Haha oh man suddenly feel so sick. Hope i'm not coming down with anything. Probably just lack of sleep haha. So no stamina man me.
Anyways this qualifiers has been a question of much debate for me especially while running through the course of this week. It means alot to me. And yet, even till the absolute last minute i was still asking myself whether it was right to go. Or the other way, whether it's worth missing. Come to think of it now why didn't I ask shan joo? Oh yeah i'm still mad with her.
When i finally 75% made up my mind to go i went to borrow cards. When the next day was the qualifiers haha. And guess what. Just nice Z's cards are in a mess and he can't even find my remand!! It was only then with the absence of remand i realized how important it was to ALL my decks. No coat of arms, fine. I will be weakened but just put in Jitte. No whatever fine just borrow or whatever shit. But there is simply no substitute for remand. None. Can't even change deck coz all my deck all have remand! Haha so i finally realized what an idiot i was for selling away my extra set. Z better buy me a set coz the freaking price rose le. Ahhhh next time just dun sell cards la.

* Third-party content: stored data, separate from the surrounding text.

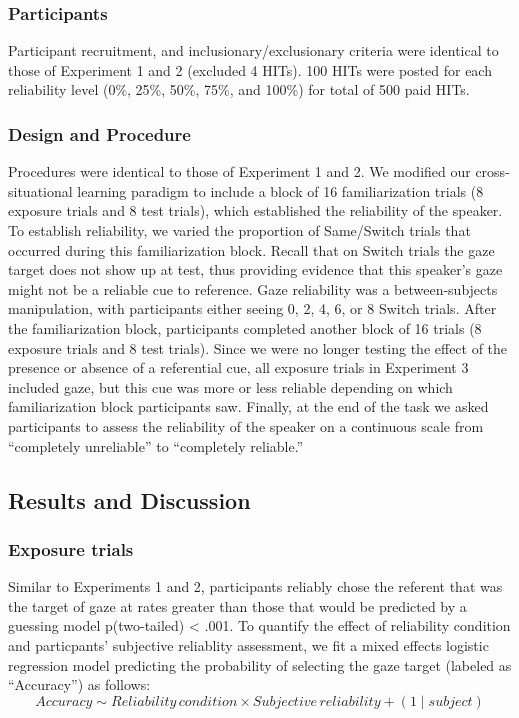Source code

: \documentclass[a4paper,man,floatsintext]{apa6}
\begin{document}
\subsubsection{Participants}\label{participants-2}

Participant recruitment, and inclusionary/exclusionary criteria were
identical to those of Experiment 1 and 2 (excluded 4 HITs). 100 HITs
were posted for each reliability level (0\%, 25\%, 50\%, 75\%, and
100\%) for total of 500 paid HITs.

\subsubsection{Design and Procedure}\label{design-and-procedure-2}

Procedures were identical to those of Experiment 1 and 2. We modified
our cross-situational learning paradigm to include a block of 16
familiarization trials (8 exposure trials and 8 test trials), which
established the reliability of the speaker. To establish reliability, we
varied the proportion of Same/Switch trials that occurred during this
familiarization block. Recall that on Switch trials the gaze target does
not show up at test, thus providing evidence that this speaker's gaze
might not be a reliable cue to reference. Gaze reliability was a
between-subjects manipulation, with participants either seeing 0, 2, 4,
6, or 8 Switch trials. After the familiarization block, participants
completed another block of 16 trials (8 exposure trials and 8 test
trials). Since we were no longer testing the effect of the presence or
absence of a referential cue, all exposure trials in Experiment 3
included gaze, but this cue was more or less reliable depending on which
familiarization block participants saw. Finally, at the end of the task
we asked participants to assess the reliability of the speaker on a
continuous scale from ``completely unreliable'' to ``completely
reliable.''

\subsection{Results and Discussion}\label{results-and-discussion-2}

\subsubsection{Exposure trials}\label{exposure-trials-2}

Similar to Experiments 1 and 2, participants reliably chose the referent
that was the target of gaze at rates greater than those that would be
predicted by a guessing model p(two-tailed) \textless{} .001. To
quantify the effect of reliability condition and particpants' subjective
reliablity assessment, we fit a mixed effects logistic regression model
predicting the probability of selecting the gaze target (labeled as
``Accuracy'') as follows:
\[Accuracy  \sim Reliability \, condition \times Subjective \, reliability + (1 \mid subject)\]
\end{document}
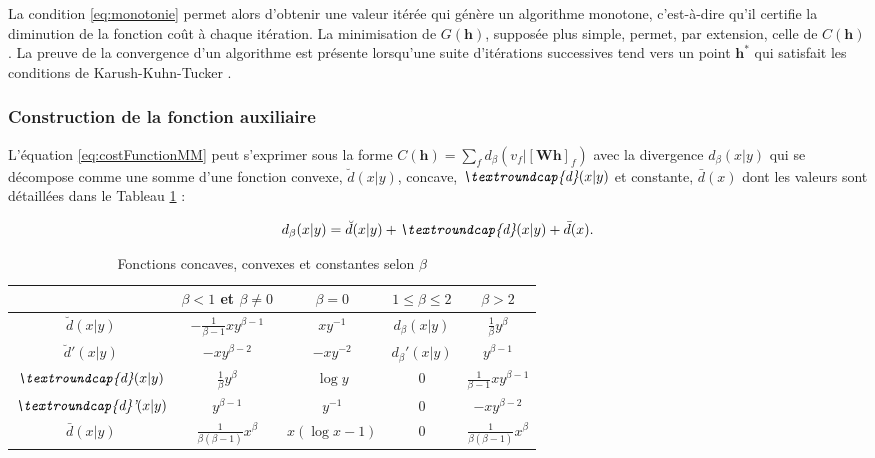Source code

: La condition \ref{eq:monotonie} permet alors d'obtenir une valeur itérée qui génère un algorithme monotone, c'est-à-dire qu'il certifie la diminution de la fonction coût à chaque itération. La minimisation de $G(\mathbf{h})$, supposée plus simple, permet,  par extension, celle de $C(\mathbf{h})$. La preuve de la convergence d'un algorithme est présente lorsqu'une suite d'itérations successives tend vers un point $\mathbf{h^*}$ qui satisfait les conditions de Karush-Kuhn-Tucker \cite{fevotte_algorithms_2011, kuhn1982nonlinear}.

\subsubsection{Construction de la fonction auxiliaire}

L'équation \ref{eq:costFunctionMM} peut s'exprimer sous la forme $C(\mathbf{h}) = \sum_f d_{\beta}\left(v_f \vert \left[ \mathbf{Wh} \right]_f \right)$ avec la divergence $d_{\beta}(x \vert y)$ qui se décompose comme une somme d'une fonction convexe,  $\breve{d}(x\vert y)$, concave, $\textit{\textroundcap{d}}(x\vert y)$ et constante, $\bar{d}(x)$ dont les valeurs sont détaillées dans le Tableau \ref{tab:fonctionConcaveConvexe} :

\begin{equation}
d_{\beta}(x\vert y) = \breve{d}(x\vert y) + \textit{\textroundcap{d}}(x\vert y) + \bar{d}(x).
\end{equation}

\begin{table}[t]
\centering
	\begin{tabular}{|*{5}{c|}}
 		\hline
   		 & $\beta < 1$ et $\beta \neq 0$  & $\beta = 0$ & $1 \leq \beta \leq 2$ & $\beta > 2$  \\
   		\hline
   		$\breve{d}(x\vert y)$&$-\frac{1}{\beta -1}xy^{\beta-1}$ & $xy^{-1}$ & $d_{\beta}(x\vert y)$& $\frac{1}{\beta}y^{\beta}$ \\
   		\hline
   		$\breve{d}'(x\vert y)$& $-xy^{\beta-2}$ & $-xy^{-2}$ & $d_{\beta}'(x\vert y)$ & $y^{\beta-1}$\\
   		\hline
   		$\textit{\textroundcap{d}}(x\vert y)$& $\frac{1}{\beta}y^{\beta}$ & $\log y$ & 0 & $\frac{1}{\beta-1}xy^{\beta-1}$ \\
   		\hline
   		$\textit{\textroundcap{d}'}(x\vert y)$& $y^{\beta-1}$ & $y^{-1}$ & 0 & $-xy^{\beta-2}$ \\
   		\hline
   		$\bar{d}(x\vert y)$& $\frac{1}{\beta(\beta-1)}x^{\beta}$ & $x(\log x-1)$ & 0 & $\frac{1}{\beta(\beta-1)}x^{\beta}$\\
   		\hline
 	\end{tabular}
\caption{Fonctions concaves, convexes et constantes selon $\beta$}
\label{tab:fonctionConcaveConvexe}
\end{table}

So much trouble for this dumb qualifier. Remand was just one of them. Anyways luckily Terence was able to borrow what i need from David. Even on today the day itself there was a glitch. In the morning i 90% made up my mind le. But i felt obliged coz i went to so much trouble. And guess what. Joesph overslept. Idiot. I didn't wanna ruin everything so i was really calm and everything was ok haha. We didn't reach that late anyways. Enough time for me to do my stuff.
Luckily i planned to go an hour earlier if not whew.
Wah now i got new brother man. Our taste in deck building is the same haha. Luckily i could test out the deck for a few times. I mean c'mon man this was the stupid qualifiers and i haven't even played a single match against a human being with it. I was sooo scared man especially when i saw the other decks around me. And there were rumors that there were many snakes. And you had to win 6 rounds to guarantee a place. And wtf there were 7 rounds of swiss! Means 6 hours of magic man. How to tahan. I sure crack de.
But wow so strange. The weird calm came over me just like in the extended tournament. This is the second time i've felt this way. I actually won the first match against some orzhov control man. Miracle. So i told myself what's 1 against 7. Then i won the 2nd match against a magnivore! It was a damned tough fight. The deciding match i survived 2 or 3 pyroclasms and 2 wildfire. Haha but actually Terence was to be blamed/thanked haha. Blamed as in he cheated. You not supposed to point out during the game unless you're really so sure. He thought he was sure but actually he was wrong. Thanked coz well in the long run it probably won me the game. Lucky never dq.
3rd game against Dickson man my brother. I won and at this point in time i had some hope that perhaps i could make it. After all i had the best results and even won dickson. Whom was more experienced in this kind of deck and definitely played with it longer. Then i lost the next and lost the rest. Fuck it man. I am supposed to win heartbeat. I don't learn from my mistakes do i??!! This one break in concentration caused me everything!!!! I lost that strange calm i felt. I broke the fucking rules when i knew what was coming. Hmph a blue deck tapped out. Rubbish man. Utter nonsense. Last game against solar flare i knew it was over from the start.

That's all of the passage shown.